Like many places across the US, there is a history of anti-LGBTQ violence in the Newark area. Gay City News extensively reported on the 2003 murder of Sakia Gunn, a 15-year-old Black lesbian who was stabbed to death after refusing a man’s sexual advances. In 2010, an Essex County deputy sheriff conducting a sex sting in Newark’s Branch Park shot and killed DeFarra Gaymon, an African-American man from Georgia in town for a high school reunion. Though the deputy sheriff, who had been involved in three prior public sex arrests that turned violent, faced no charges, Essex County agreed to a $1.5 million settlement in a lawsuit brought by Gaymon’s family.
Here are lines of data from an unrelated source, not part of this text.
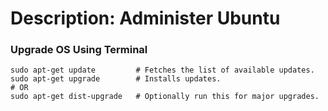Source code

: # Description: Administer Ubuntu

### Upgrade OS Using Terminal
```
sudo apt-get update         # Fetches the list of available updates.
sudo apt-get upgrade        # Installs updates.
# OR
sudo apt-get dist-upgrade   # Optionally run this for major upgrades.
```
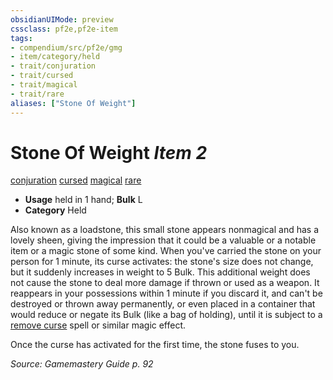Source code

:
 ```yaml
---
obsidianUIMode: preview
cssclass: pf2e,pf2e-item
tags:
- compendium/src/pf2e/gmg
- item/category/held
- trait/conjuration
- trait/cursed
- trait/magical
- trait/rare
aliases: ["Stone Of Weight"]
---
```

# Stone Of Weight *Item 2*  
[conjuration](/rules/traits/conjuration.md)  [cursed](/rules/traits/cursed-gmg.md)  [magical](/rules/traits/magical.md)  [rare](/rules/traits/rare.md)  

- **Usage** held in 1 hand; **Bulk** L
- **Category** Held

Also known as a loadstone, this small stone appears nonmagical and has a lovely sheen, giving the impression that it could be a valuable or a notable item or a magic stone of some kind. When you've carried the stone on your person for 1 minute, its curse activates: the stone's size does not change, but it suddenly increases in weight to 5 Bulk. This additional weight does not cause the stone to deal more damage if thrown or used as a weapon. It reappears in your possessions within 1 minute if you discard it, and can't be destroyed or thrown away permanently, or even placed in a container that would reduce or negate its Bulk (like a bag of holding), until it is subject to a [remove curse](/compendium/spells/remove-curse.md) spell or similar magic effect.

Once the curse has activated for the first time, the stone fuses to you.

*Source: Gamemastery Guide p. 92*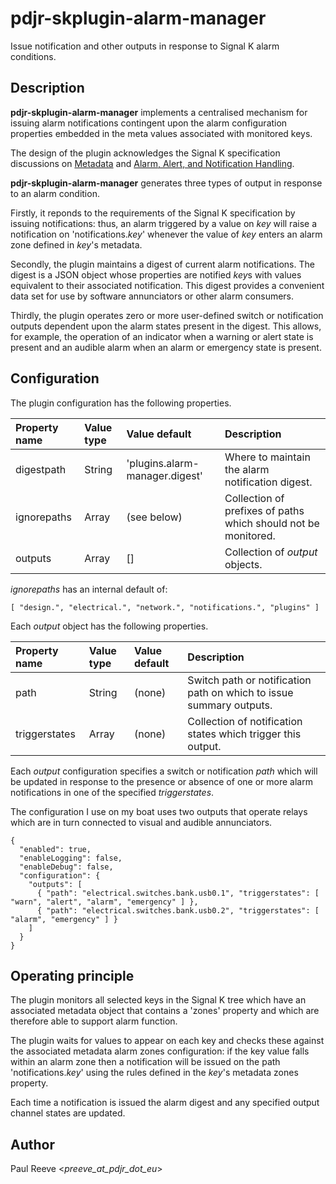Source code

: # pdjr-skplugin-alarm-manager

Issue notification and other outputs in response to Signal K alarm
conditions.

## Description

__pdjr-skplugin-alarm-manager__ implements a centralised mechanism for
issuing alarm notifications contingent upon the alarm configuration
properties embedded in the meta values associated with monitored keys.

The design of the plugin acknowledges the Signal K specification
discussions on 
[Metadata](https://github.com/SignalK/specification/blob/master/gitbook-docs/data_model_metadata.md)
and
[Alarm, Alert, and Notification Handling](https://github.com/SignalK/specification/blob/master/gitbook-docs/notifications.md).

__pdjr-skplugin-alarm-manager__ generates three types of output in
response to an alarm condition.

Firstly, it reponds to the requirements of the Signal K specification
by issuing notifications: thus, an alarm triggered by a value on *key*
will raise a notification on 'notifications.*key*' whenever the value
of *key* enters an alarm zone defined in *key*'s metadata.

Secondly, the plugin maintains a digest of current alarm notifications.
The digest is a JSON object whose properties are notified *key*s with
values equivalent to their associated notification.
This digest provides a convenient data set for use by software
annunciators or other alarm consumers.

Thirdly, the plugin operates zero or more user-defined switch or
notification outputs dependent upon the alarm states present in the
digest.
This allows, for example, the operation of an indicator when a warning
or alert state is present and an audible alarm when an alarm or
emergency state is present.

## Configuration

The plugin configuration has the following properties.

| Property name | Value type | Value default                  | Description |
| :------------ | :--------- | :----------------------------- | :---------- |
| digestpath    | String     | 'plugins.alarm-manager.digest' | Where to maintain the alarm notification digest. |
| ignorepaths   | Array      | (see below)                    | Collection of prefixes of paths which should not be monitored. |
| outputs       | Array      | []                             | Collection of *output* objects. |

*ignorepaths* has an internal default of:
```
[ "design.", "electrical.", "network.", "notifications.", "plugins" ]
```

Each *output* object has the following properties.

| Property name | Value type | Value default | Description |
| :------------ | :--------- | :------------ | :---------- |
| path          | String     | (none)        | Switch path or notification path on which to issue summary outputs. |
| triggerstates | Array      | (none)        | Collection of notification states which trigger this output. |

Each *output* configuration specifies a switch or notification
*path* which will be updated in response to the presence or absence
of one or more alarm notifications in one of the specified
*triggerstates*.

The configuration I use on my boat uses two outputs that operate relays
which are in turn connected to visual and audible annunciators.
```
{
  "enabled": true,
  "enableLogging": false,
  "enableDebug": false,
  "configuration": {
    "outputs": [
      { "path": "electrical.switches.bank.usb0.1", "triggerstates": [ "warn", "alert", "alarm", "emergency" ] },
      { "path": "electrical.switches.bank.usb0.2", "triggerstates": [ "alarm", "emergency" ] }
    ]
  }
}
```

## Operating principle

The plugin monitors all selected keys in the Signal K tree which have
an associated metadata object that contains a 'zones' property and
which are therefore able to support alarm function.

The plugin waits for values to appear on each key and checks these
against the associated metadata alarm zones configuration: if the key
value falls within an alarm zone then a notification will be issued on
the path 'notifications.*key*' using the rules defined in the *key*'s
metadata zones property.

Each time a notification is issued the alarm digest and any specified
output channel states are updated.

## Author

Paul Reeve <*preeve_at_pdjr_dot_eu*>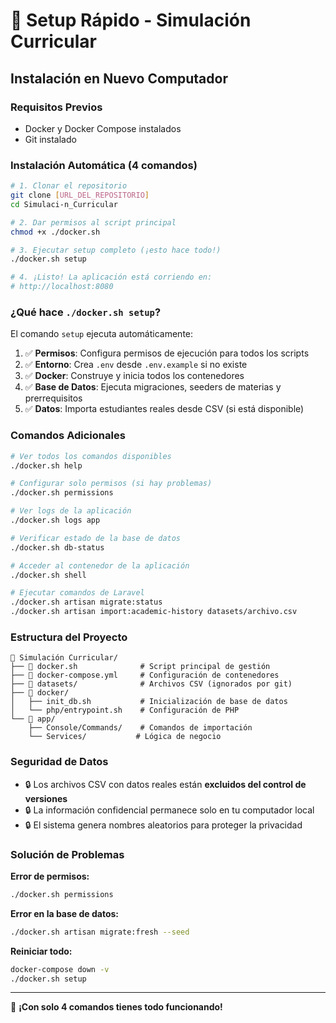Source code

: # 🚀 Setup Rápido - Simulación Curricular

## Instalación en Nuevo Computador

### Requisitos Previos
- Docker y Docker Compose instalados
- Git instalado

### Instalación Automática (4 comandos)

```bash
# 1. Clonar el repositorio
git clone [URL_DEL_REPOSITORIO]
cd Simulaci-n_Curricular

# 2. Dar permisos al script principal
chmod +x ./docker.sh

# 3. Ejecutar setup completo (¡esto hace todo!)
./docker.sh setup

# 4. ¡Listo! La aplicación está corriendo en:
# http://localhost:8080
```

### ¿Qué hace `./docker.sh setup`?

El comando `setup` ejecuta automáticamente:

1. ✅ **Permisos**: Configura permisos de ejecución para todos los scripts
2. ✅ **Entorno**: Crea `.env` desde `.env.example` si no existe
3. ✅ **Docker**: Construye y inicia todos los contenedores
4. ✅ **Base de Datos**: Ejecuta migraciones, seeders de materias y prerrequisitos
5. ✅ **Datos**: Importa estudiantes reales desde CSV (si está disponible)

### Comandos Adicionales

```bash
# Ver todos los comandos disponibles
./docker.sh help

# Configurar solo permisos (si hay problemas)
./docker.sh permissions

# Ver logs de la aplicación
./docker.sh logs app

# Verificar estado de la base de datos
./docker.sh db-status

# Acceder al contenedor de la aplicación
./docker.sh shell

# Ejecutar comandos de Laravel
./docker.sh artisan migrate:status
./docker.sh artisan import:academic-history datasets/archivo.csv
```

### Estructura del Proyecto

```
📁 Simulación Curricular/
├── 🐳 docker.sh              # Script principal de gestión
├── 🐳 docker-compose.yml     # Configuración de contenedores
├── 📁 datasets/              # Archivos CSV (ignorados por git)
├── 📁 docker/
│   ├── init_db.sh           # Inicialización de base de datos
│   └── php/entrypoint.sh    # Configuración de PHP
└── 📁 app/
    ├── Console/Commands/    # Comandos de importación
    └── Services/           # Lógica de negocio
```

### Seguridad de Datos

- 🔒 Los archivos CSV con datos reales están **excluidos del control de versiones**
- 🔒 La información confidencial permanece solo en tu computador local
- 🔒 El sistema genera nombres aleatorios para proteger la privacidad

### Solución de Problemas

**Error de permisos:**
```bash
./docker.sh permissions
```

**Error en la base de datos:**
```bash
./docker.sh artisan migrate:fresh --seed
```

**Reiniciar todo:**
```bash
docker-compose down -v
./docker.sh setup
```

---

🎯 **¡Con solo 4 comandos tienes todo funcionando!**
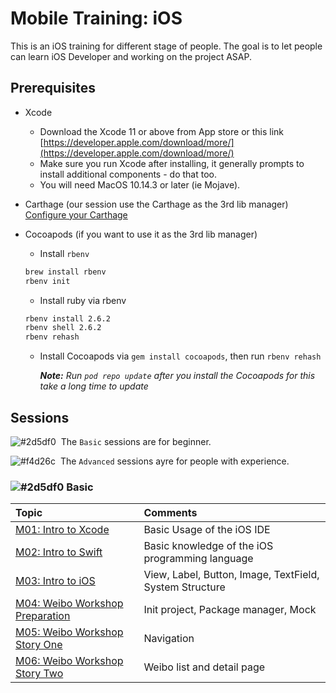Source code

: # Mobile Training: iOS

This is an iOS training for different stage of people. The goal is to let people can learn iOS Developer and working on the project ASAP.

## Prerequisites

- Xcode
  - Download the Xcode 11 or above from App store or this link [https://developer.apple.com/download/more/](https://developer.apple.com/download/more/)
  - Make sure you run Xcode after installing, it generally prompts to install additional components - do that too.
  - You will need MacOS 10.14.3 or later (ie Mojave).

- Carthage (our session use the Carthage as the 3rd lib manager)
  [Configure your Carthage](https://github.com/Carthage/Carthage)

- Cocoapods (if you want to use it as the 3rd lib manager)
  - Install `rbenv`
  ```sh
  brew install rbenv
  rbenv init
  ```
  - Install ruby via rbenv
  ```sh
  rbenv install 2.6.2
  rbenv shell 2.6.2
  rbenv rehash
  ```
  - Install Cocoapods via `gem install cocoapods`, then run `rbenv rehash`

    ***Note:** Run `pod repo update` after you install the Cocoapods for this take a long time to update*

## Sessions

![#2d5df0][#2d5df0]&nbsp;&nbsp;The `Basic` sessions are for beginner.

![#f4d26c][#f4d26c]&nbsp;&nbsp;The `Advanced` sessions ayre for people with experience.

### ![#2d5df0][#2d5df0] Basic

| Topic | Comments |
| :--- | :--- |
| [M01: Intro to Xcode](./src/Basic/M01) | Basic Usage of the iOS IDE |
| [M02: Intro to Swift](./src/Basic/M02) | Basic knowledge of the iOS programming language |
| [M03: Intro to iOS](./src/Basic/M03) | View, Label, Button, Image, TextField, System Structure |
| [M04: Weibo Workshop Preparation](./src/Basic/M04) | Init project, Package manager, Mock |
| [M05: Weibo Workshop Story One](./src/Basic/M05) | Navigation |
| [M06: Weibo Workshop Story Two](./src/Basic/M06) | Weibo list and detail page |

<!--Parameters-->
<!--Blue-->
[#2d5df0]: https://placehold.it/15/2d5df0/000000?text=+
<!--Yellow-->

[#f4d26c]: https://placehold.it/15/f4d26c/000000?text=+
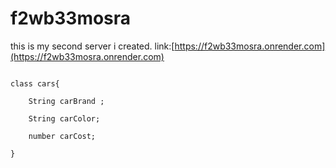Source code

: # f2wb33mosra
this is my second server i created.
link:[https://f2wb33mosra.onrender.com](https://f2wb33mosra.onrender.com)
```

class cars{

    String carBrand ;

    String carColor;

    number carCost;

}

```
In 2012, a Newark man was acquitted in the killing of 28-year-old transgender woman Victoria Carmen White in Maplewood, just outside of Newark, after the man learned she was transgender.

Editor’s note: Though the Essex County prosecutor’s office did not initially respond, a spokesperson contacted Gay City News one day after this story published to confirm that the office is indeed “reviewing” Moore’s case. Prosecutors said it is “early in terms of our involvement” and confirmed that although the case has not yet been deemed a homicide, the office’s homicide task force is investigating. The spokesperson noted that the complete autopsy on Moore has not yet been made available.